WORK TO COMPLETE:
Your task is to gather the lines below that hold the string "corollary".

(STUDY MATERIAL begins)

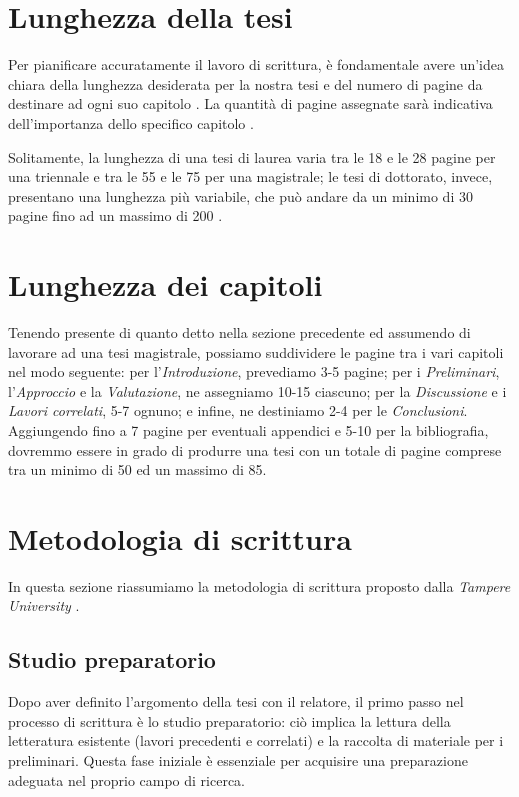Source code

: \section{Lunghezza della tesi}

Per pianificare accuratamente il lavoro di scrittura, è fondamentale avere un'idea chiara della lunghezza desiderata per la nostra tesi e del numero di pagine da destinare ad ogni suo capitolo \cite{mannisto2022guide}. La quantità di pagine assegnate sarà indicativa dell'importanza dello specifico capitolo \cite{tuni2019guide}.

\medskip

Solitamente, la lunghezza di una tesi di laurea varia tra le 18 e le 28 pagine per una triennale e tra le 55 e le 75 per una magistrale; le tesi di dottorato, invece, presentano una lunghezza più variabile, che può andare da un minimo di 30 pagine fino ad un massimo di 200 \cite{tuni2019guide}.

\section{Lunghezza dei capitoli}

Tenendo presente di quanto detto nella sezione precedente ed assumendo di lavorare ad una tesi magistrale, possiamo suddividere le pagine tra i vari capitoli nel modo seguente: per l'\textit{Introduzione}, prevediamo 3-5 pagine; per i \textit{Preliminari}, l'\textit{Approccio} e la \textit{Valutazione}, ne assegniamo 10-15 ciascuno; per la \textit{Discussione} e i \textit{Lavori correlati}, 5-7 ognuno; e infine, ne destiniamo 2-4 per le \textit{Conclusioni}. Aggiungendo fino a 7 pagine per eventuali appendici e 5-10 per la bibliografia, dovremmo essere in grado di produrre una tesi con un totale di pagine comprese tra un minimo di 50 ed un massimo di 85.

\section{Metodologia di scrittura}

In questa sezione riassumiamo la metodologia di scrittura proposto dalla \textit{Tampere University} \cite{tuni2019guide}.

\subsection{Studio preparatorio}

Dopo aver definito l'argomento della tesi con il relatore, il primo passo nel processo di scrittura è lo studio preparatorio: ciò implica la lettura della letteratura esistente (lavori precedenti e correlati) e la raccolta di materiale per i preliminari. Questa fase iniziale è essenziale per acquisire una preparazione adeguata nel proprio campo di ricerca.

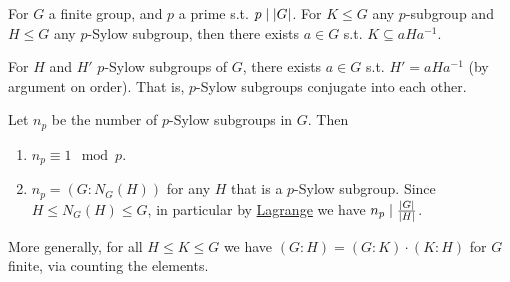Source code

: \documentclass{article}
\begin{document}
\begin{theorem}[Sylow II]\label{thm: Sylow II}
    For $G$ a finite group, and $p$ a prime s.t. $p \mid \left|G\right|$. For $K \leq G$ any $p$-subgroup and $H \leq G$ any $p$-Sylow subgroup, then there exists $a \in G$ s.t. $K \subseteq aHa^{-1}$.
\end{theorem}

\begin{corollary}\label{cor: p-sylow conjugates into each other}
    For $H$ and $H'$ $p$-Sylow subgroups of $G$, there exists $a \in G$ s.t. $H' = aHa^{-1}$ (by argument on order). That is, $p$-Sylow subgroups conjugate into each other.
\end{corollary}

\begin{theorem}\label{thm: Sylow III}
    Let $n_p$ be the number of $p$-Sylow subgroups in $G$. Then
    \begin{enumerate}[label=\arabic*)]
        \item $n_p \equiv 1 \mod{p}$.
        \item $n_p = (G: N_G(H))$ for any $H$ that is a $p$-Sylow subgroup. Since $H \leq N_G(H) \leq G$, in particular by \hyperref[thm: Lagrange]{Lagrange} we have $n_p \mid \frac{\left|G\right|}{\left|H\right|}$.
    \end{enumerate}
\end{theorem}

\begin{remark}
    More generally, for all $H \leq K \leq G$ we have $(G : H) = (G : K) \cdot (K : H)$ for $G$ finite, via counting the elements.
\end{remark}
\end{document}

(STUDY MATERIAL ends)

OUTPUT:
\begin{corollary}\label{cor: p-sylow conjugates into each other}
\end{corollary}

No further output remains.